O menino Eduardo era frágil. Maria era católica fervorosa. Isabel era filha de Ana Bolena, a herdeira do “erro”.
O país tremia enquanto o rei apodrecia, e ninguém tinha coragem de dizer “acabou”.
Henrique VIII morreu numa madrugada fria, no dia 28 de janeiro de 1547.
Não houve cerimônia grandiosa no momento final, não houve dignidade. Seu corpo inchado, decomposto, exalando um líquido escuro, precisou ser selado às pressas.
As crônicas sussurram um detalhe macabro: ao ser transportado para Windsor, o caixão vazou durante a noite. O fluido do rei escorreu pelos cantos, impregnando a madeira e o chão com o cheiro de um império que finalmente se rendia ao tempo.
Cães vadios teriam lambido o que restou do rei sob o caixão — cumprindo uma profecia antiga que ele tanto temia.
Dizem que nos últimos instantes ele chamou por Thomas Cranmer, o arcebispo que havia nomeado, o homem que selou sua ruptura com Roma.
Mas quando Cranmer chegou, o rei já não falava. Só apertou sua mão com força. Uma última tentativa de controle. Como se, mesmo à beira do nada, ainda quisesse decidir quem seguraria sua queda.
Henrique foi enterrado ao lado de Joana Seymour, a única esposa que lhe deu um filho homem. Um gesto simbólico de amor, ou apenas uma ironia final do destino.
Porque tudo que ele buscou em vida — glória, descendência e imortalidade — se fragmentaria em poucos anos.
Eduardo, o herdeiro tão esperado, reinaria pouco e morreria jovem. Maria tomaria o trono entre sangue e cruz, tentando reverter tudo o que o pai fez.
E Isabel?
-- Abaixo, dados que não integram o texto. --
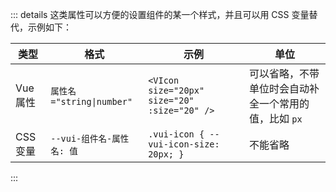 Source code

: <!-- 样式属性 -->

::: details
这类属性可以方便的设置组件的某一个样式，并且可以用 CSS 变量替代，示例如下：

| 类型     | 格式                      | 示例                                         | 单位                                                  |
| -------- | ------------------------- | -------------------------------------------- | ----------------------------------------------------- |
| Vue 属性 | `属性名="string\|number"` | `<VIcon size="20px" size="20" :size="20" />` | 可以省略，不带单位时会自动补全一个常用的值，比如 `px` |
| CSS 变量 | `--vui-组件名-属性名: 值` | `.vui-icon { --vui-icon-size: 20px; }`       | 不能省略                                              |

:::
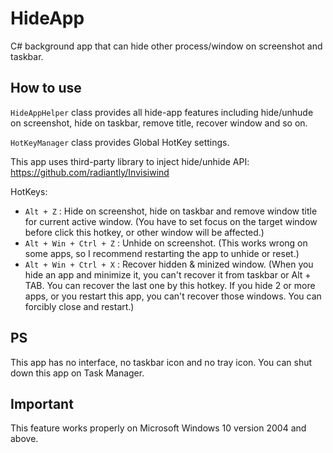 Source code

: # HideApp

C# background app that can hide other process/window on screenshot and taskbar.

## How to use

`HideAppHelper` class provides all hide-app features including hide/unhude on screenshot, hide on taskbar, remove title, recover window and so on.

`HotKeyManager` class provides Global HotKey settings.

This app uses third-party library to inject hide/unhide API: 
https://github.com/radiantly/Invisiwind

HotKeys:
- `Alt + Z` : Hide on screenshot, hide on taskbar and remove window title for current active window. (You have to set focus on the target window before click this hotkey, or other window will be affected.)
- `Alt + Win + Ctrl + Z` : Unhide on screenshot. (This works wrong on some apps, so I recommend restarting the app to unhide or reset.)
- `Alt + Win + Ctrl + X` : Recover hidden & minized window. (When you hide an app and minimize it, you can't recover it from taskbar or Alt + TAB. You can recover the last one by this hotkey. If you hide 2 or more apps, or you restart this app, you can't recover those windows. You can forcibly close and restart.)


## PS
This app has no interface, no taskbar icon and no tray icon. You can shut down this app on Task Manager.

## Important
This feature works properly on Microsoft Windows 10 version 2004 and above. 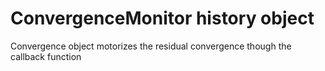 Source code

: # ConvergenceMonitor history object

Convergence object motorizes the residual convergence though the callback
function

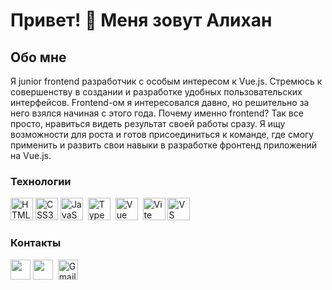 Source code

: [](https://user-images.githubusercontent.com/18350557/176309783-0785949b-9127-417c-8b55-ab5a4333674e.gif)Привет! 👋 Меня зовут Алихан
===================================================================================================================================================
<h2>Обо мне</h2>
<p>Я junior frontend разработчик с особым интересом к Vue.js.
Стремюсь к совершенству в создании и разработке удобных пользовательских интерфейсов.
Frontend-ом я интересовался давно, но решительно за него взялся начиная с этого года.
Почему именно frontend? Так все просто, нравиться видеть результат своей работы сразу.
Я ищу возможности для роста и готов присоединиться к команде, где смогу применить и развить свои навыки в разработке фронтенд приложений на Vue.js.</p>
<h3>Технологии</h3>
<p align="left">
<a href="https://developer.mozilla.org/en-US/docs/Glossary/HTML5" target="_blank" rel="noreferrer"><img src="https://raw.githubusercontent.com/danielcranney/readme-generator/main/public/icons/skills/html5-colored.svg" width="36" height="36" alt="HTML5" /></a>
<a href="https://www.w3.org/TR/CSS/#css" target="_blank" rel="noreferrer"><img src="https://raw.githubusercontent.com/danielcranney/readme-generator/main/public/icons/skills/css3-colored.svg" width="36" height="36" alt="CSS3" /></a>
<a href="https://developer.mozilla.org/en-US/docs/Web/JavaScript" target="_blank" rel="noreferrer"><img src="https://raw.githubusercontent.com/danielcranney/readme-generator/main/public/icons/skills/javascript-colored.svg" width="36" height="36" alt="JavaScript" /></a>&nbsp;&nbsp;<a href="https://www.typescriptlang.org/" target="_blank" rel="noreferrer"><img src="https://raw.githubusercontent.com/danielcranney/readme-generator/main/public/icons/skills/typescript-colored.svg" width="36" height="36" alt="TypeScript" /></a>&nbsp;&nbsp;<a href="https://vuejs.org/" target="_blank" rel="noreferrer"><img src="https://raw.githubusercontent.com/danielcranney/readme-generator/main/public/icons/skills/vuejs-colored.svg" width="36" height="36" alt="Vue" /></a>&nbsp;&nbsp;<a href="https://vitejs.dev/" target="_blank" rel="noreferrer"><img src="https://raw.githubusercontent.com/danielcranney/readme-generator/main/public/icons/skills/vite-colored.svg" width="36" height="36" alt="Vite" /></a>&nbsp;<a href="https://code.visualstudio.com/" target="_blank" rel="noreferrer"><img src="https://upload.wikimedia.org/wikipedia/commons/9/9a/Visual_Studio_Code_1.35_icon.svg" width="36" height="36" alt="VS Code" /></a></p>
<h3>Контакты</h3>
<a href="https://www.github.com/Khatishev"><img src="https://raw.githubusercontent.com/danielcranney/readme-generator/main/public/icons/socials/github.svg" width="32" height="32"></a>
<a href="https://t.me/Bihan1997" rel="nofollow"><img         src="https://camo.githubusercontent.com/d0c56a73e3ac4a5b9c78b3c6191229ac20246653b38b1a435dfbeca368aa093b/68747470733a2f2f7777772e6469676973656c6c65722e72752f707265766965772f3832393330332f70315f333135383332385f39386137363464662e706e67" width="32" height="32" data-canonical-src="https://www.digiseller.ru/preview/829303/p1_3158328_98a764df.png"></a>&nbsp;
<a href="[mailto:your-email@example.com](https://mail.google.com/mail/u/0/#inbox)"><img src="https://upload.wikimedia.org/wikipedia/commons/7/7e/Gmail_icon_%282020%29.svg" width="32" height="32" alt="Gmail"></a>
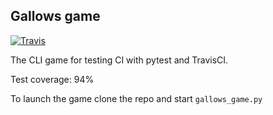 ## Gallows game

[![Travis][build-badge]][build]

[build-badge]: https://img.shields.io/travis/ENZ0g/gallows_game/master.png?style=flat-square

[build]: https://travis-ci.org/ENZ0g/gallows_game

The CLI game for testing CI with pytest and TravisCI.

Test coverage: 94%

To launch the game clone the repo and start `gallows_game.py` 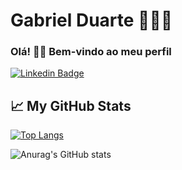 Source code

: <!--
**gDuarteg/gDuarteg** is a ✨ _special_ ✨ repository because its `README.md` (this file) appears on your GitHub profile.

Here are some ideas to get you started:

- 🔭 I’m currently working on ...
- 🌱 I’m currently learning ...
- 👯 I’m looking to collaborate on ...
- 🤔 I’m looking for help with ...
- 💬 Ask me about ...
- 📫 How to reach me: ...
- 😄 Pronouns: ...
- ⚡ Fun fact: ...
-->

# Gabriel Duarte 👨🏾‍💻

### Olá! 👋🏾 Bem-vindo ao meu perfil

[![Linkedin Badge](https://img.shields.io/badge/-LinkedIn-blue?style=flat-square&logo=Linkedin&logoColor=white&link=https://www.linkedin.com/in/gabriel-magalh%C3%A3es-duarte-klabin-1624671a4/)](https://www.linkedin.com/in/gabriel-magalh%C3%A3es-duarte-klabin-1624671a4/)

## &#x1f4c8; My GitHub Stats

[![Top Langs](https://github-readme-stats.vercel.app/api/top-langs/?username=gDuarteg&langs_count=8&hide=Makefile,ShaderLab)](https://github.com/gDuarteg/gDuarteg)

![Anurag's GitHub stats](https://github-readme-stats.vercel.app/api?username=gDuarteg&show_icons=true&theme=radical)
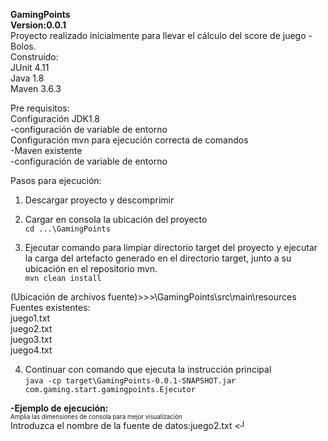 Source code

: **GamingPoints** <br/>
**Version:0.0.1**<br/>
Proyecto realizado inicialmente para llevar el cálculo del score de juego - Bolos. <br/>
Construido:<br/>
JUnit 4.11<br/>
Java 1.8<br/>
Maven 3.6.3<br/>

Pre requisitos:<br/>
Configuración JDK1.8<br/>
-configuración de variable de entorno<br/>
Configuración mvn para ejecución correcta de comandos<br/>
-Maven existente<br/>
-configuración de variable de entorno<br/>

Pasos para ejecución: <br/>
1. Descargar proyecto y descomprimir<br/>
2. Cargar en consola la ubicación del proyecto <br/>
`cd ...\GamingPoints`<br/>

3. Ejecutar comando para limpiar directorio target del proyecto y ejecutar la carga del artefacto generado en el directorio target, junto a su ubicación en el repositorio mvn.<br/>
`mvn clean install`<br/>

(Ubicación de archivos fuente)>>>\GamingPoints\src\main\resources<br/>
Fuentes existentes:<br/>
juego1.txt<br/>
juego2.txt<br/>
juego3.txt<br/>
juego4.txt<br/>

4. Continuar con comando que ejecuta la instrucción principal<br/>
`java -cp target\GamingPoints-0.0.1-SNAPSHOT.jar com.gaming.start.gamingpoints.Ejecutor`<br/>


**-Ejemplo de ejecución:**<br/>
<sub><sup>Amplia las dimensiones de consola para mejor visualización</sup></sub> <br/>
Introduzca el nombre de la fuente de datos:juego2.txt <┘<br/>
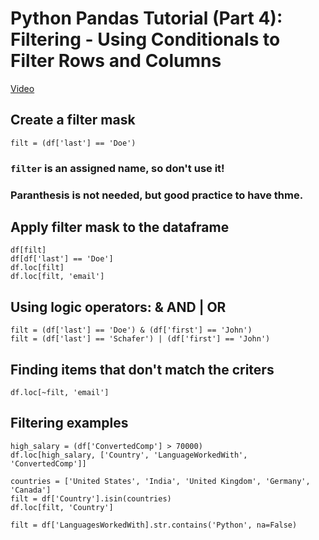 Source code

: # Python Pandas Tutorial (Part 4): Filtering - Using Conditionals to Filter Rows and Columns
[Video](https://www.youtube.com/watch?v=Lw2rlcxScZY)

## Create a filter mask
    filt = (df['last'] == 'Doe')
    
### `filter` is an assigned name, so don't use it!
### Paranthesis is not needed, but good practice to have thme. 

## Apply filter mask to the dataframe
    df[filt]
    df[df['last'] == 'Doe']
    df.loc[filt]
    df.loc[filt, 'email']
    
## Using logic operators: & AND | OR
    filt = (df['last'] == 'Doe') & (df['first'] == 'John')
    filt = (df['last'] == 'Schafer') | (df['first'] == 'John')
    
## Finding items that don't match the criters
    df.loc[~filt, 'email']
    
## Filtering examples
    high_salary = (df['ConvertedComp'] > 70000)
    df.loc[high_salary, ['Country', 'LanguageWorkedWith', 'ConvertedComp']]
    
    countries = ['United States', 'India', 'United Kingdom', 'Germany', 'Canada']
    filt = df['Country'].isin(countries)
    df.loc[filt, 'Country']
    
    filt = df['LanguagesWorkedWith].str.contains('Python', na=False)
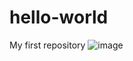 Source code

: # hello-world
My first repository
![image](https://user-images.githubusercontent.com/99439338/153493351-9ab25dfc-d2e7-4f5c-8fde-1ec567eee15d.png)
A filha que ele quase não reconheceu, a “bastarda”, seria a maior rainha que a Inglaterra já viu. Uma mulher. Fruto do ventre que ele mandou decapitar.
O legado de Henrique não cabe numa frase simples. Ele foi um príncipe admirado e um tirano apodrecido. Um reformador religioso e um assassino serial. Um homem que quis ser Deus, mas terminou sozinho, gritando de dor, esquecido emocionalmente por aqueles que o bajulavam.
Sua morte não foi apenas biológica; foi simbólica.
Um lembrete cruel de que o poder, quando não conhece limites, consome o próprio trono até virar pó.
E hoje, quando andamos pelos salões dos castelos ingleses, quando lemos sobre os Tudors, quando olhamos os retratos dourados de Holbein e as coroas em exposição, o que vemos não é apenas história.
É uma advertência.
É carne que sangrou por glória. É a memória de um homem que quis dominar o tempo, mas foi vencido por sua própria febre.
Porque não importa quantos títulos alguém acumule, ou quantas cabeças corte em nome da dinastia. No fim, todos apodrecem iguais.